• **ACTIVITY**
Tally the lines of the data that include the word "describeIndexStats" and state the total, nothing else.

+++

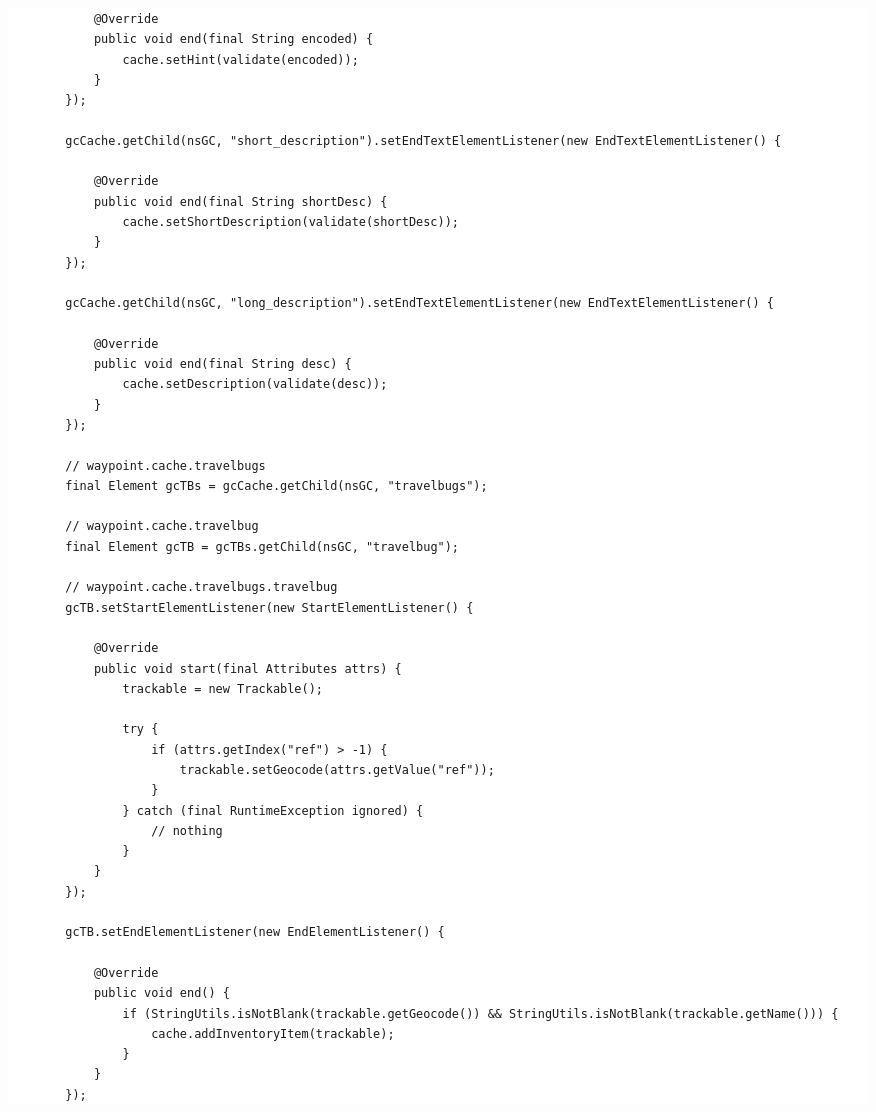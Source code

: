                 @Override
                public void end(final String encoded) {
                    cache.setHint(validate(encoded));
                }
            });

            gcCache.getChild(nsGC, "short_description").setEndTextElementListener(new EndTextElementListener() {

                @Override
                public void end(final String shortDesc) {
                    cache.setShortDescription(validate(shortDesc));
                }
            });

            gcCache.getChild(nsGC, "long_description").setEndTextElementListener(new EndTextElementListener() {

                @Override
                public void end(final String desc) {
                    cache.setDescription(validate(desc));
                }
            });

            // waypoint.cache.travelbugs
            final Element gcTBs = gcCache.getChild(nsGC, "travelbugs");

            // waypoint.cache.travelbug
            final Element gcTB = gcTBs.getChild(nsGC, "travelbug");

            // waypoint.cache.travelbugs.travelbug
            gcTB.setStartElementListener(new StartElementListener() {

                @Override
                public void start(final Attributes attrs) {
                    trackable = new Trackable();

                    try {
                        if (attrs.getIndex("ref") > -1) {
                            trackable.setGeocode(attrs.getValue("ref"));
                        }
                    } catch (final RuntimeException ignored) {
                        // nothing
                    }
                }
            });

            gcTB.setEndElementListener(new EndElementListener() {

                @Override
                public void end() {
                    if (StringUtils.isNotBlank(trackable.getGeocode()) && StringUtils.isNotBlank(trackable.getName())) {
                        cache.addInventoryItem(trackable);
                    }
                }
            });
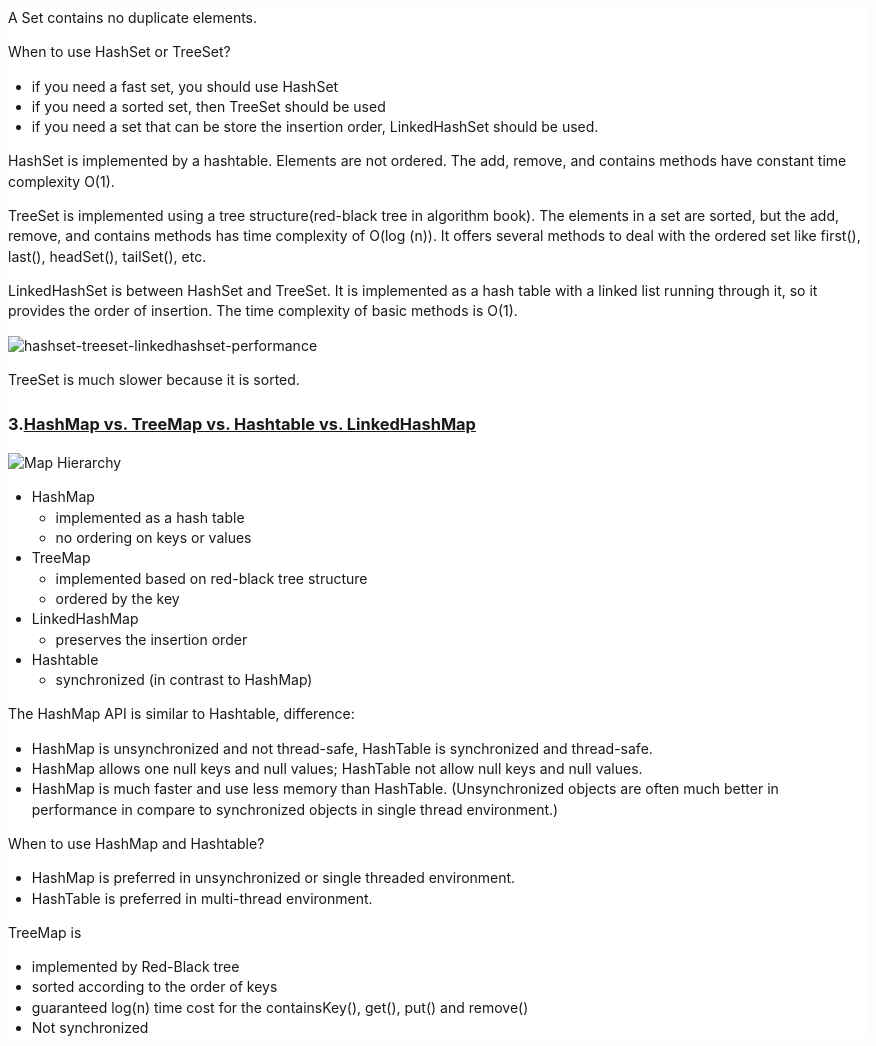 A Set contains no duplicate elements.

When to use HashSet or TreeSet?
+ if you need a fast set, you should use HashSet
+ if you need a sorted set, then TreeSet should be used
+ if you need a set that can be store the insertion order, LinkedHashSet should be used.

HashSet is implemented by a hashtable. Elements are not ordered. The add, remove, and contains methods have constant time complexity O(1).

TreeSet is implemented using a tree structure(red-black tree in algorithm book). The elements in a set are sorted, but the add, remove, and contains methods has time complexity of O(log (n)). It offers several methods to deal with the ordered set like first(), last(), headSet(), tailSet(), etc.

LinkedHashSet is between HashSet and TreeSet. It is implemented as a hash table with a linked list running through it, so it provides the order of insertion. The time complexity of basic methods is O(1).

![hashset-treeset-linkedhashset-performance](./hashset-treeset-linkedhashset-performance.png)

TreeSet is much slower because it is sorted.

### 3.[HashMap vs. TreeMap vs. Hashtable vs. LinkedHashMap](http://www.programcreek.com/2013/03/hashmap-vs-treemap-vs-hashtable-vs-linkedhashmap/)
![Map Hierarchy](./java-map-hierarchy.jpg)

+ HashMap
    - implemented as a hash table
    - no ordering on keys or values
+ TreeMap
    - implemented based on red-black tree structure
    - ordered by the key
+ LinkedHashMap
    - preserves the insertion order
+ Hashtable
    - synchronized (in contrast to HashMap)

The HashMap API is similar to Hashtable, difference:
+ HashMap is unsynchronized and not thread-safe, HashTable is synchronized and thread-safe.
+ HashMap allows one null keys and null values; HashTable not allow null keys and null values.
+ HashMap is much faster and use less memory than HashTable. (Unsynchronized objects are often much better in performance in compare to synchronized objects in single thread environment.)

When to use HashMap and Hashtable?
+ HashMap is preferred in unsynchronized or single threaded environment.
+ HashTable is preferred in multi-thread environment.

TreeMap is 
+ implemented by Red-Black tree
+ sorted according to the order of keys
+ guaranteed log(n) time cost for the containsKey(), get(), put() and remove()
+ Not synchronized

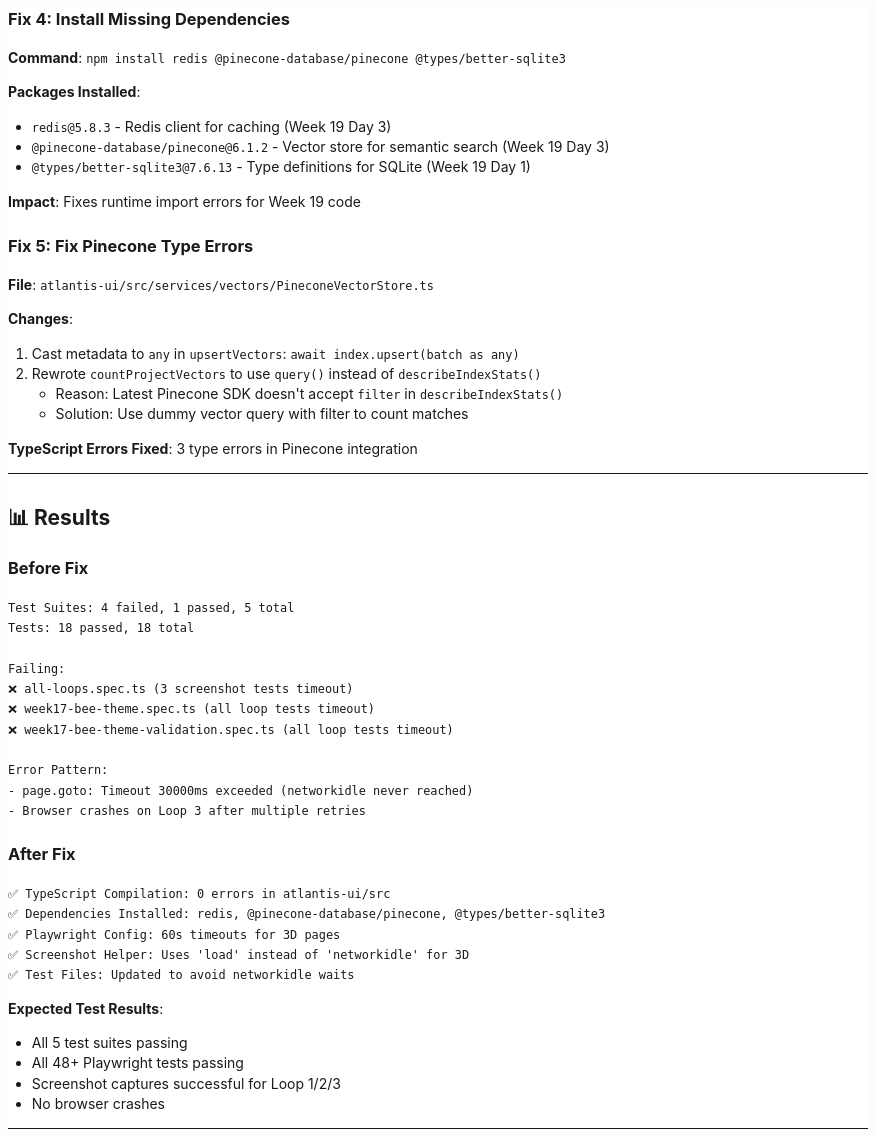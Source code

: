 ### Fix 4: Install Missing Dependencies
**Command**: `npm install redis @pinecone-database/pinecone @types/better-sqlite3`

**Packages Installed**:
- `redis@5.8.3` - Redis client for caching (Week 19 Day 3)
- `@pinecone-database/pinecone@6.1.2` - Vector store for semantic search (Week 19 Day 3)
- `@types/better-sqlite3@7.6.13` - Type definitions for SQLite (Week 19 Day 1)

**Impact**: Fixes runtime import errors for Week 19 code

### Fix 5: Fix Pinecone Type Errors
**File**: `atlantis-ui/src/services/vectors/PineconeVectorStore.ts`

**Changes**:
1. Cast metadata to `any` in `upsertVectors`: `await index.upsert(batch as any)`
2. Rewrote `countProjectVectors` to use `query()` instead of `describeIndexStats()`
   - Reason: Latest Pinecone SDK doesn't accept `filter` in `describeIndexStats()`
   - Solution: Use dummy vector query with filter to count matches

**TypeScript Errors Fixed**: 3 type errors in Pinecone integration

---

## 📊 Results

### Before Fix
```
Test Suites: 4 failed, 1 passed, 5 total
Tests: 18 passed, 18 total

Failing:
❌ all-loops.spec.ts (3 screenshot tests timeout)
❌ week17-bee-theme.spec.ts (all loop tests timeout)
❌ week17-bee-theme-validation.spec.ts (all loop tests timeout)

Error Pattern:
- page.goto: Timeout 30000ms exceeded (networkidle never reached)
- Browser crashes on Loop 3 after multiple retries
```

### After Fix
```
✅ TypeScript Compilation: 0 errors in atlantis-ui/src
✅ Dependencies Installed: redis, @pinecone-database/pinecone, @types/better-sqlite3
✅ Playwright Config: 60s timeouts for 3D pages
✅ Screenshot Helper: Uses 'load' instead of 'networkidle' for 3D
✅ Test Files: Updated to avoid networkidle waits
```

**Expected Test Results**:
- All 5 test suites passing
- All 48+ Playwright tests passing
- Screenshot captures successful for Loop 1/2/3
- No browser crashes

---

+++

• **EXERCISE OUTPUT**
2